• TASK REQUIREMENTS
At the line containing "3. Commit your", begin setting down the entries exactly, and stop only after the last line.

[[ MATERIAL PROVIDED open ]]

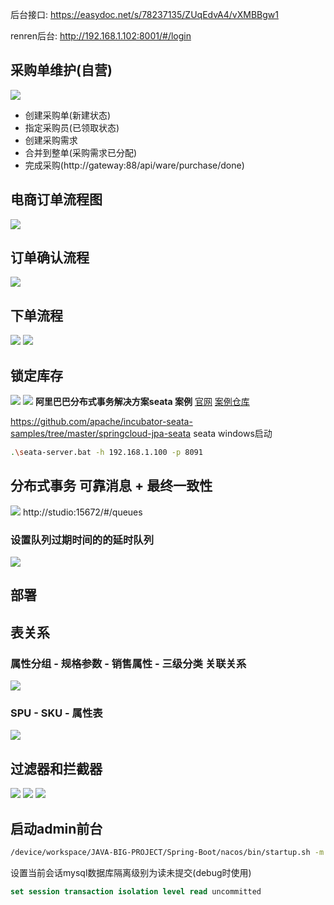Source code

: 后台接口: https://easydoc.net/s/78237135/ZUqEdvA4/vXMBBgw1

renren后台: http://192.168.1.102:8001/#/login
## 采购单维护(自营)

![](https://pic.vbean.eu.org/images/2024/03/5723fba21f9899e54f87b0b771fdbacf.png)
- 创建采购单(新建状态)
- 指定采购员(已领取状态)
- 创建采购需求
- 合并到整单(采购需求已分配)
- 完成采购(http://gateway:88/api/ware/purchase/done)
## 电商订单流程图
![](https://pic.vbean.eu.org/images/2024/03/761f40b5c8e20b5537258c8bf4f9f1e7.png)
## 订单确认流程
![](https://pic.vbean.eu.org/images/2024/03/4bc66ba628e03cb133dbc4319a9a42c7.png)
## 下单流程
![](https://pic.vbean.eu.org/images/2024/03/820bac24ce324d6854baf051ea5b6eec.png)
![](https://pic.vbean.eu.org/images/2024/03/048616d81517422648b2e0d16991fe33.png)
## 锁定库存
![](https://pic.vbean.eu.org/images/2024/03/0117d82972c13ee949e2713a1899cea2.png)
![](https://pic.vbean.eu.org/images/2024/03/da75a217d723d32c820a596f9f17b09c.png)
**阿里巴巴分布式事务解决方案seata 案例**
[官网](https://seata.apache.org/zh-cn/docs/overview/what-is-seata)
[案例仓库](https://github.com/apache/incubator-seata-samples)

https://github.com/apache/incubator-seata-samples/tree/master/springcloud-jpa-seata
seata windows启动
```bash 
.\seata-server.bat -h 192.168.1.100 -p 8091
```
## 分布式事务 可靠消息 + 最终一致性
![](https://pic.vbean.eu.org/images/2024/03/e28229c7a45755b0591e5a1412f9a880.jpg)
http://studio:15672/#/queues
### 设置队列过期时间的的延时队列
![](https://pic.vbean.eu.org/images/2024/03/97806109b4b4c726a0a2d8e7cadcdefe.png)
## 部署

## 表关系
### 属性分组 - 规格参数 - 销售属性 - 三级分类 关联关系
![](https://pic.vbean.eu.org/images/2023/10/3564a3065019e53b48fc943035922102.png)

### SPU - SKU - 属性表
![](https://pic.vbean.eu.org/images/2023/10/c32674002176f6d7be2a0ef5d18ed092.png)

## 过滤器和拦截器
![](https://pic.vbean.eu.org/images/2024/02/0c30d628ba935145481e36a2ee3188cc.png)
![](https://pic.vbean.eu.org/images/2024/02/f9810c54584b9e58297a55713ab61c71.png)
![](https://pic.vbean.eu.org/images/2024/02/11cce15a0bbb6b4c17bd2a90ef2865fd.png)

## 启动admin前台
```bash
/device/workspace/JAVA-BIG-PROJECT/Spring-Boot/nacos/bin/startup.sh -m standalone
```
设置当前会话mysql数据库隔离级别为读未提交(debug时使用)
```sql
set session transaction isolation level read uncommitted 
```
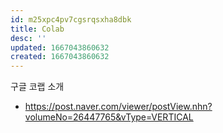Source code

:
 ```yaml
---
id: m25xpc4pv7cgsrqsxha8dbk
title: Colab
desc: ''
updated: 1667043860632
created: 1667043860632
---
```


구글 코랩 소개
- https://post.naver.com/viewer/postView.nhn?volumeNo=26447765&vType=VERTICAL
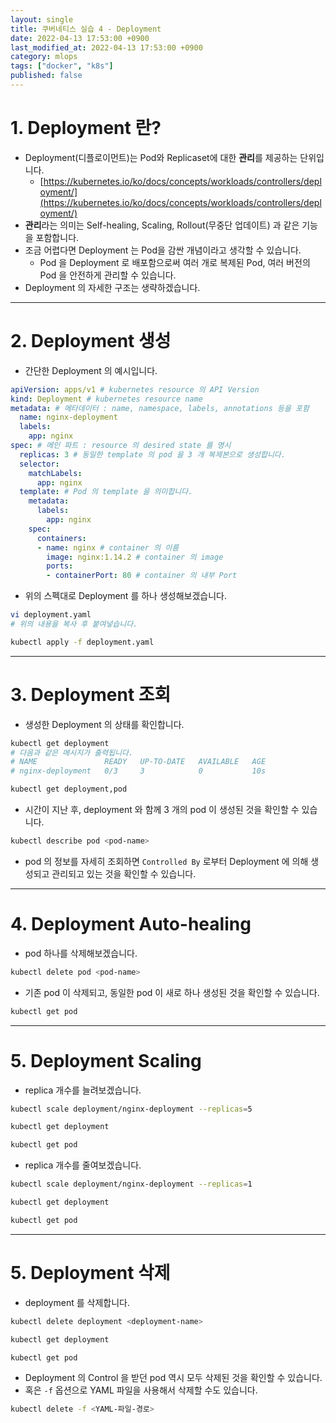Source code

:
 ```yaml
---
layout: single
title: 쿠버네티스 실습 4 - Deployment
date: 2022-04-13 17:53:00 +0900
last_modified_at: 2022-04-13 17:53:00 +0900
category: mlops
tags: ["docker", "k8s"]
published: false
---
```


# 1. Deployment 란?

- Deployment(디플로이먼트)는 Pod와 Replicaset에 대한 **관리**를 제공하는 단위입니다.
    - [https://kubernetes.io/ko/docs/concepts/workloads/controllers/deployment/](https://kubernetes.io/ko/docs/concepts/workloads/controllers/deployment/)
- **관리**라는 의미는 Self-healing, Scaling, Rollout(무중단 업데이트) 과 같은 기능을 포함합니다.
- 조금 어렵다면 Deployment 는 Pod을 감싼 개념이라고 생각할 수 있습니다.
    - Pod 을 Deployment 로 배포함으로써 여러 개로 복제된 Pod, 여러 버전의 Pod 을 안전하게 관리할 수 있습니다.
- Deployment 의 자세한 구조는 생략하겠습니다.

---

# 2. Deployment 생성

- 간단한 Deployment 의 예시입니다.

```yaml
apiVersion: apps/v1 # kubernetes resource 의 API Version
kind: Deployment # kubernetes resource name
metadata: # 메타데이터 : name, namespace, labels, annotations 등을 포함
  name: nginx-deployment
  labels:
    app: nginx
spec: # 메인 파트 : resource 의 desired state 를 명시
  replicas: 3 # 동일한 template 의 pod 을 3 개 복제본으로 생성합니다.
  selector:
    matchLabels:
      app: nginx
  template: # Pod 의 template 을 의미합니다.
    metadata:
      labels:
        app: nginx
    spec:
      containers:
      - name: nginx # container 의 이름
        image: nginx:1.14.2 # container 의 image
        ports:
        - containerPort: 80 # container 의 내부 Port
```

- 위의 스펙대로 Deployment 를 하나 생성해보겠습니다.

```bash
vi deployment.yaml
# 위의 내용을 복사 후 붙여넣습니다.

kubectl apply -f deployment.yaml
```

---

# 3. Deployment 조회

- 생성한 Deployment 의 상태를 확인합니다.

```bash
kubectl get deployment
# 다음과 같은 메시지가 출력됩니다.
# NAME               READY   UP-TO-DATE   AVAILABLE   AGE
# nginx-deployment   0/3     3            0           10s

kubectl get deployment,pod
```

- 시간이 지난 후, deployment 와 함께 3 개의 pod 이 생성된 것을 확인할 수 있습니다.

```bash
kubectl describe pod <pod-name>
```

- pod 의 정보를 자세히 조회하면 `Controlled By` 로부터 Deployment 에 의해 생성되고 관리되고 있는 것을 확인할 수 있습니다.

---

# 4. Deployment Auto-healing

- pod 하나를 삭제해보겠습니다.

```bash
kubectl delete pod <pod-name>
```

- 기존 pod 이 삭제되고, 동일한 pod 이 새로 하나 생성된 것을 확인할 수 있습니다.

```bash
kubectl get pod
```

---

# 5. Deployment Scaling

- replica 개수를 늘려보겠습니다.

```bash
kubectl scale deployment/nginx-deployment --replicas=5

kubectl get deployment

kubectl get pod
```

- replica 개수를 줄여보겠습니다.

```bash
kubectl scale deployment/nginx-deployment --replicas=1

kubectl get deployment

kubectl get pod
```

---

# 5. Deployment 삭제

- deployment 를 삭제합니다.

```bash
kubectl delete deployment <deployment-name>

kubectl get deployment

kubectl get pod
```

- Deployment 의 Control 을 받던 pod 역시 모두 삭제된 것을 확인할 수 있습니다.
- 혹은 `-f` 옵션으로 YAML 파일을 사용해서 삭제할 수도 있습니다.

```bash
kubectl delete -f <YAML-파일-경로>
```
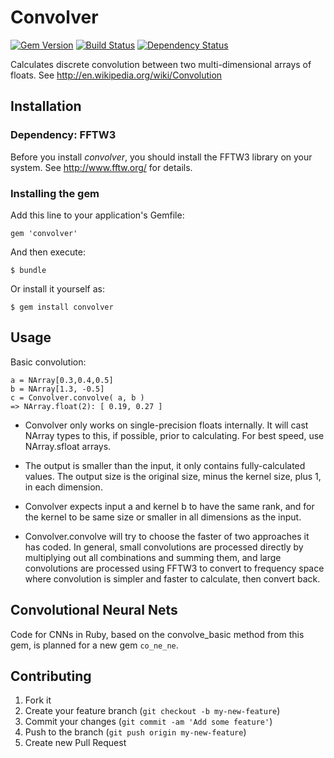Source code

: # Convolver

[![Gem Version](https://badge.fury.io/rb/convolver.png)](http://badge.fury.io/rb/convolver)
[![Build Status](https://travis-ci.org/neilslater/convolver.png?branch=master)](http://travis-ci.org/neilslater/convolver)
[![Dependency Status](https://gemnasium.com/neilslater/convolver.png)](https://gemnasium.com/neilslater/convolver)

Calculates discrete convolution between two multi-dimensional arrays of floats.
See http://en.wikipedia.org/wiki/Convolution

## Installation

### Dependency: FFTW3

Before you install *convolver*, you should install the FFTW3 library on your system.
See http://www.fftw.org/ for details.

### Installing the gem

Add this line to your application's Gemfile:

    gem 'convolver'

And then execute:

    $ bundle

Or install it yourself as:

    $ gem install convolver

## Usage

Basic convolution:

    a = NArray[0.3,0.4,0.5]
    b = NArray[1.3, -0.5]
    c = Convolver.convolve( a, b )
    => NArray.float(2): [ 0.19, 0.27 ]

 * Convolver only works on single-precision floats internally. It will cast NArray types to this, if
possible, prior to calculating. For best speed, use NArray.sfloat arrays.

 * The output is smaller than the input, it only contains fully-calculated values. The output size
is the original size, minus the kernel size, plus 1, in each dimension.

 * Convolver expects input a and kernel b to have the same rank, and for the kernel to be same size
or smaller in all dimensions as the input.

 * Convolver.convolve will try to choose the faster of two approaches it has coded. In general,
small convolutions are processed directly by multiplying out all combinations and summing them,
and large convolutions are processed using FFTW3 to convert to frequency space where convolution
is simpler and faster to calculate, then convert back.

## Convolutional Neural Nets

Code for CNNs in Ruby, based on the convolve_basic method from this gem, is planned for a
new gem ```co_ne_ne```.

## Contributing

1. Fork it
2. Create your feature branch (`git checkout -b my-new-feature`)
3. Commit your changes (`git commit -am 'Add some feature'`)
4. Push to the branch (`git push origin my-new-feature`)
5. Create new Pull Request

[[ MATERIAL PROVIDED closed ]]

• SOLUTION TO THE PROBLEM
3. Commit your changes (`git commit -am 'Add some feature'`)
4. Push to the branch (`git push origin my-new-feature`)
5. Create new Pull Request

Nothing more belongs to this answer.